### What the task asks
Where a line below contains "creation", count it. Reply with the total only.
(Beginning of Material supplied)
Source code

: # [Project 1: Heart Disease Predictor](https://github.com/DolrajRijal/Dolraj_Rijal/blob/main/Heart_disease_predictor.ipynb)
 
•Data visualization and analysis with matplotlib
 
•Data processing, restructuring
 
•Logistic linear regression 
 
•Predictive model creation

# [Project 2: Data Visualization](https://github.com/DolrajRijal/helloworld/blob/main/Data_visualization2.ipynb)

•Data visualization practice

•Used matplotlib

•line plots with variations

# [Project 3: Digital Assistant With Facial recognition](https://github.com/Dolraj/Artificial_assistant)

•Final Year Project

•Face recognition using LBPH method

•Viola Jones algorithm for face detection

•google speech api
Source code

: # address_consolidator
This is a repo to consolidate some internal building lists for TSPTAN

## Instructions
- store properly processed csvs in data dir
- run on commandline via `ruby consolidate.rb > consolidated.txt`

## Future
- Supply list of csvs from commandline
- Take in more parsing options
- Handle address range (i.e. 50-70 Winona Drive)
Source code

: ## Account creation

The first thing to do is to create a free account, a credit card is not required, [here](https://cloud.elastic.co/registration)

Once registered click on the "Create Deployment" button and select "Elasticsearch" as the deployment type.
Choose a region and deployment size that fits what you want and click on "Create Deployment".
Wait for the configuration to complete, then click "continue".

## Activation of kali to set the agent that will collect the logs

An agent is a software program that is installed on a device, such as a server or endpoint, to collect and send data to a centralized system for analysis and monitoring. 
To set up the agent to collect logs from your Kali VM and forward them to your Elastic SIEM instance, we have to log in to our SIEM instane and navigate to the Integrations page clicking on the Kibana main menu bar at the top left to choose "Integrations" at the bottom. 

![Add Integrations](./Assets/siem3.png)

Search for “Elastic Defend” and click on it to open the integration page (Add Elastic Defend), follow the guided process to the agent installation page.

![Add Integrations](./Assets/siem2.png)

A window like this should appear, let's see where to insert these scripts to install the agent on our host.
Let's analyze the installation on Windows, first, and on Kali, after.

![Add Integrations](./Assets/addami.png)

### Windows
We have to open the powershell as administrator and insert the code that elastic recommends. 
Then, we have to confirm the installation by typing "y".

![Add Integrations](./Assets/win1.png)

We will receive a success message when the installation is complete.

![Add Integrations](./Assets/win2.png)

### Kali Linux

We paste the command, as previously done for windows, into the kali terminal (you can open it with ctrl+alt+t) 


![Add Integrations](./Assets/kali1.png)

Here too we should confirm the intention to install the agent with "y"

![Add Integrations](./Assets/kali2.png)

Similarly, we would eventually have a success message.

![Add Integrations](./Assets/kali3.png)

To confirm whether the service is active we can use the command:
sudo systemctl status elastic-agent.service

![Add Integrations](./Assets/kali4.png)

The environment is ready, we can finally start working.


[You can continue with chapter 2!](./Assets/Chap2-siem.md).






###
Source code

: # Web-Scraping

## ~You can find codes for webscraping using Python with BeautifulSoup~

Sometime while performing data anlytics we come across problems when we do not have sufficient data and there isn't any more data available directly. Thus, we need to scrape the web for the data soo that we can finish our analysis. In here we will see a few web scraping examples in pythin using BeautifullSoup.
(End of Material supplied)
### Result for this task
2